Fri Apr 6, 2012, 01:20 AM
Apr 2012


So I am not sure that "how things used to be" is always the best way to support an argument to
lower costs by providing substandard worker conditions and keeping employee pay low.

And when people worked in "olden times" (1960? 1860? 60?) at least in this country there weren't so many people trying to profit
from their labor. Food cost more, so they could adjust their expenses by eating less, housing was relatively low. Elizabeth Warren's work tells us that much of that has been reversed so that the fixed expenses (housing, medical care, etc) are now the higher costs with much less flexibility in lowering them.

On the other hand, they have to be competitive, and that is how they have chosen to do it. So maybe a little competition, say from cooperatives, who can get close to that price, get some customer loyalty by being local and offering people another path for spending their money.

They may not beat Amazon, but they might make enough for themselves.

On the other hand as we continue to refuse to invest in our country and people and automation and digital readers improve, those jobs at that warehouse may fade like our buying power as the United States sinks in a cesspool of low-difficulty, low wage jobs.

Then what? Back to sticking the dead ones on a shelf, perhaps...

raouldukelives

(5,178 posts)
7. This is pretty much everyone's future.
Fri Apr 6, 2012, 12:52 AM
Apr 2012

The final result of Wall St and corporate domination of our political system. The funniest thing is we did it to ourselves.

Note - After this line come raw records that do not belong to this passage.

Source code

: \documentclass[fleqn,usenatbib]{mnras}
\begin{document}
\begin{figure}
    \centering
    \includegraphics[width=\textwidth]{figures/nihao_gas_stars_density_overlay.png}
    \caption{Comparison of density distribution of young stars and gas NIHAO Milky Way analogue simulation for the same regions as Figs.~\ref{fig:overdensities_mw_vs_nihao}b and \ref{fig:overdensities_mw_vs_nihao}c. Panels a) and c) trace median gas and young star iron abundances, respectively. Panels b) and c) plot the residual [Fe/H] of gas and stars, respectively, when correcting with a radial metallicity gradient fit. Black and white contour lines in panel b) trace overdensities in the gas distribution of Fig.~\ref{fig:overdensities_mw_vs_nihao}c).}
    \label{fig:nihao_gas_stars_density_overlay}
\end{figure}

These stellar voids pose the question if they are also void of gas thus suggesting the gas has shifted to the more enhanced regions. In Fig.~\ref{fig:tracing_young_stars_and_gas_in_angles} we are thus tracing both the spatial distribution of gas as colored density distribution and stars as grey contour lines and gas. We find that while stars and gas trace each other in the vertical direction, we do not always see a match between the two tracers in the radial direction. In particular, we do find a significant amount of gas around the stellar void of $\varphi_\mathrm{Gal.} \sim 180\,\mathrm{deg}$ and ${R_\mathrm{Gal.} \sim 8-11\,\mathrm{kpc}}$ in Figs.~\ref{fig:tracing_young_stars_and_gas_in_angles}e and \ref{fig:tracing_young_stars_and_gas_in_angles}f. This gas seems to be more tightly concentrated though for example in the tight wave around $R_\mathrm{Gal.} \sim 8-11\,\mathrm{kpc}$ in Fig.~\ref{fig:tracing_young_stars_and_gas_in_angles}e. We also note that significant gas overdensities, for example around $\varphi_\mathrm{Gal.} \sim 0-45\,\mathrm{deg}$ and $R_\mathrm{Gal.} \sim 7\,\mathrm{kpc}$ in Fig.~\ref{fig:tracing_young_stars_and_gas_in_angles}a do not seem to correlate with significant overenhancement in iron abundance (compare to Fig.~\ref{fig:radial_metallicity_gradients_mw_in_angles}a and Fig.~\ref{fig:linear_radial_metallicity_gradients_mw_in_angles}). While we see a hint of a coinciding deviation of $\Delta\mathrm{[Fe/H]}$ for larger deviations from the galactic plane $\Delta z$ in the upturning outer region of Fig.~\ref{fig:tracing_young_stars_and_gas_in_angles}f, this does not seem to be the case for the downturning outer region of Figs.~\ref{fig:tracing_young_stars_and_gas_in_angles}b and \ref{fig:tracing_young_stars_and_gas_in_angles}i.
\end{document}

Or that is to say, most people did. Selling out their ideals & ethics for little piece of the investment dream. Really helps to pacify all those free thinkers. Who can complain about abuses of human rights, environmental destruction or war when they are owners of the companies profiting from it? Our hard earned dollar is well respected and the corporations will be performing to the fullest the fiduciary responsibility they have to your confidence in them in.
So here we are. All thanks to us.

 

cherokeeprogressive

(24,853 posts)
9. "If a pallet falls on you, you won't be working with us anymore." No shit?
Fri Apr 6, 2012, 01:10 AM
Apr 2012

"Watch your fingers around the conveyor belts that run waist-high throughout the entire facility. People lose fingers. Or parts of fingers. And about once a year, they tell us, someone in an Amalgamated warehouse gets caught by the hair, and when a conveyor belt catches you by the hair, it doesn't just take your hair with it. It rips out a piece of scalp as well."

I started my working career in manufacturing. These things are nothing more than common sense.

As far as "Brian" goes, did he TELL someone he'd need to miss a day during his first week? I don't remember reading that he did. I bet somewhere along the line though he was TOLD about the process of PROBATION for new employees.

I don't have a problem dropping a dime on people who file FALSE workers' comp claims. That costs us ALL money. I'll narc on you in a heartbeat if you file a false claim. Fucking A right I will, reward or not.

Get your HAIR caught in a conveyor belt that runs WAIST-HIGH? What, your hair is so beautiful you couldn't tie it up? You fucked up, and my guess is YOU WERE WARNED.

Stop. Look. Listen. BE Aware. When did those notions get tossed out in favor of "do whatever you want"?

WeekendWarrior

(1,437 posts)
10. Sounds to me as if
Fri Apr 6, 2012, 01:18 AM
Apr 2012

you've never worked in a warehouse. For anyone. Stuff like this happens in every warehouse in the country.

Liquorice

(2,066 posts)
12. Amazon is about to start using robots in their
Fri Apr 6, 2012, 01:25 AM
Apr 2012

warehouses, so I guess this will soon be a thing of the past. I do shop at Amazon, and I have Amazon Prime, which I love. I hope people don't lose their jobs to robots, but if the work is that bad, maybe it should be done by robots instead of people.